__Task__
Transcribe everything in the listing below exactly, except the pictures.

__Data__
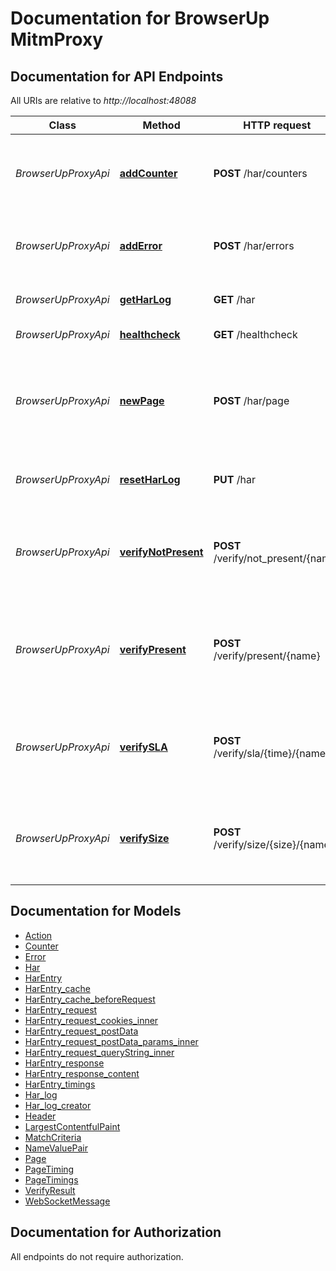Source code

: # Documentation for BrowserUp MitmProxy

<a name="documentation-for-api-endpoints"></a>
## Documentation for API Endpoints

All URIs are relative to *http://localhost:48088*

| Class | Method | HTTP request | Description |
|------------ | ------------- | ------------- | -------------|
| *BrowserUpProxyApi* | [**addCounter**](Apis/BrowserUpProxyApi.md#addcounter) | **POST** /har/counters | Add Custom Counter to the captured traffic har |
*BrowserUpProxyApi* | [**addError**](Apis/BrowserUpProxyApi.md#adderror) | **POST** /har/errors | Add Custom Error to the captured traffic har |
*BrowserUpProxyApi* | [**getHarLog**](Apis/BrowserUpProxyApi.md#getharlog) | **GET** /har | Get the current HAR. |
*BrowserUpProxyApi* | [**healthcheck**](Apis/BrowserUpProxyApi.md#healthcheck) | **GET** /healthcheck | Get the healthcheck |
*BrowserUpProxyApi* | [**newPage**](Apis/BrowserUpProxyApi.md#newpage) | **POST** /har/page | Starts a fresh HAR Page (Step) in the current active HAR to group requests. |
*BrowserUpProxyApi* | [**resetHarLog**](Apis/BrowserUpProxyApi.md#resetharlog) | **PUT** /har | Starts a fresh HAR capture session. |
*BrowserUpProxyApi* | [**verifyNotPresent**](Apis/BrowserUpProxyApi.md#verifynotpresent) | **POST** /verify/not_present/{name} | Verify no matching items are present in the captured traffic |
*BrowserUpProxyApi* | [**verifyPresent**](Apis/BrowserUpProxyApi.md#verifypresent) | **POST** /verify/present/{name} | Verify at least one matching item is present in the captured traffic |
*BrowserUpProxyApi* | [**verifySLA**](Apis/BrowserUpProxyApi.md#verifysla) | **POST** /verify/sla/{time}/{name} | Verify each traffic item matching the criteria meets is below SLA time |
*BrowserUpProxyApi* | [**verifySize**](Apis/BrowserUpProxyApi.md#verifysize) | **POST** /verify/size/{size}/{name} | Verify matching items in the captured traffic meet the size criteria |


<a name="documentation-for-models"></a>
## Documentation for Models

 - [Action](./Models/Action.md)
 - [Counter](./Models/Counter.md)
 - [Error](./Models/Error.md)
 - [Har](./Models/Har.md)
 - [HarEntry](./Models/HarEntry.md)
 - [HarEntry_cache](./Models/HarEntry_cache.md)
 - [HarEntry_cache_beforeRequest](./Models/HarEntry_cache_beforeRequest.md)
 - [HarEntry_request](./Models/HarEntry_request.md)
 - [HarEntry_request_cookies_inner](./Models/HarEntry_request_cookies_inner.md)
 - [HarEntry_request_postData](./Models/HarEntry_request_postData.md)
 - [HarEntry_request_postData_params_inner](./Models/HarEntry_request_postData_params_inner.md)
 - [HarEntry_request_queryString_inner](./Models/HarEntry_request_queryString_inner.md)
 - [HarEntry_response](./Models/HarEntry_response.md)
 - [HarEntry_response_content](./Models/HarEntry_response_content.md)
 - [HarEntry_timings](./Models/HarEntry_timings.md)
 - [Har_log](./Models/Har_log.md)
 - [Har_log_creator](./Models/Har_log_creator.md)
 - [Header](./Models/Header.md)
 - [LargestContentfulPaint](./Models/LargestContentfulPaint.md)
 - [MatchCriteria](./Models/MatchCriteria.md)
 - [NameValuePair](./Models/NameValuePair.md)
 - [Page](./Models/Page.md)
 - [PageTiming](./Models/PageTiming.md)
 - [PageTimings](./Models/PageTimings.md)
 - [VerifyResult](./Models/VerifyResult.md)
 - [WebSocketMessage](./Models/WebSocketMessage.md)


<a name="documentation-for-authorization"></a>
## Documentation for Authorization

All endpoints do not require authorization.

__Solution to this task__
Source code

: # Documentation for BrowserUp MitmProxy

<a name="documentation-for-api-endpoints"></a>
## Documentation for API Endpoints

All URIs are relative to *http://localhost:48088*

| Class | Method | HTTP request | Description |
|------------ | ------------- | ------------- | -------------|
| *BrowserUpProxyApi* | [**addCounter**](Apis/BrowserUpProxyApi.md#addcounter) | **POST** /har/counters | Add Custom Counter to the captured traffic har |
*BrowserUpProxyApi* | [**addError**](Apis/BrowserUpProxyApi.md#adderror) | **POST** /har/errors | Add Custom Error to the captured traffic har |
*BrowserUpProxyApi* | [**getHarLog**](Apis/BrowserUpProxyApi.md#getharlog) | **GET** /har | Get the current HAR. |
*BrowserUpProxyApi* | [**healthcheck**](Apis/BrowserUpProxyApi.md#healthcheck) | **GET** /healthcheck | Get the healthcheck |
*BrowserUpProxyApi* | [**newPage**](Apis/BrowserUpProxyApi.md#newpage) | **POST** /har/page | Starts a fresh HAR Page (Step) in the current active HAR to group requests. |
*BrowserUpProxyApi* | [**resetHarLog**](Apis/BrowserUpProxyApi.md#resetharlog) | **PUT** /har | Starts a fresh HAR capture session. |
*BrowserUpProxyApi* | [**verifyNotPresent**](Apis/BrowserUpProxyApi.md#verifynotpresent) | **POST** /verify/not_present/{name} | Verify no matching items are present in the captured traffic |
*BrowserUpProxyApi* | [**verifyPresent**](Apis/BrowserUpProxyApi.md#verifypresent) | **POST** /verify/present/{name} | Verify at least one matching item is present in the captured traffic |
*BrowserUpProxyApi* | [**verifySLA**](Apis/BrowserUpProxyApi.md#verifysla) | **POST** /verify/sla/{time}/{name} | Verify each traffic item matching the criteria meets is below SLA time |
*BrowserUpProxyApi* | [**verifySize**](Apis/BrowserUpProxyApi.md#verifysize) | **POST** /verify/size/{size}/{name} | Verify matching items in the captured traffic meet the size criteria |


<a name="documentation-for-models"></a>
## Documentation for Models

 - [Action](./Models/Action.md)
 - [Counter](./Models/Counter.md)
 - [Error](./Models/Error.md)
 - [Har](./Models/Har.md)
 - [HarEntry](./Models/HarEntry.md)
 - [HarEntry_cache](./Models/HarEntry_cache.md)
 - [HarEntry_cache_beforeRequest](./Models/HarEntry_cache_beforeRequest.md)
 - [HarEntry_request](./Models/HarEntry_request.md)
 - [HarEntry_request_cookies_inner](./Models/HarEntry_request_cookies_inner.md)
 - [HarEntry_request_postData](./Models/HarEntry_request_postData.md)
 - [HarEntry_request_postData_params_inner](./Models/HarEntry_request_postData_params_inner.md)
 - [HarEntry_request_queryString_inner](./Models/HarEntry_request_queryString_inner.md)
 - [HarEntry_response](./Models/HarEntry_response.md)
 - [HarEntry_response_content](./Models/HarEntry_response_content.md)
 - [HarEntry_timings](./Models/HarEntry_timings.md)
 - [Har_log](./Models/Har_log.md)
 - [Har_log_creator](./Models/Har_log_creator.md)
 - [Header](./Models/Header.md)
 - [LargestContentfulPaint](./Models/LargestContentfulPaint.md)
 - [MatchCriteria](./Models/MatchCriteria.md)
 - [NameValuePair](./Models/NameValuePair.md)
 - [Page](./Models/Page.md)
 - [PageTiming](./Models/PageTiming.md)
 - [PageTimings](./Models/PageTimings.md)
 - [VerifyResult](./Models/VerifyResult.md)
 - [WebSocketMessage](./Models/WebSocketMessage.md)


<a name="documentation-for-authorization"></a>
## Documentation for Authorization

All endpoints do not require authorization.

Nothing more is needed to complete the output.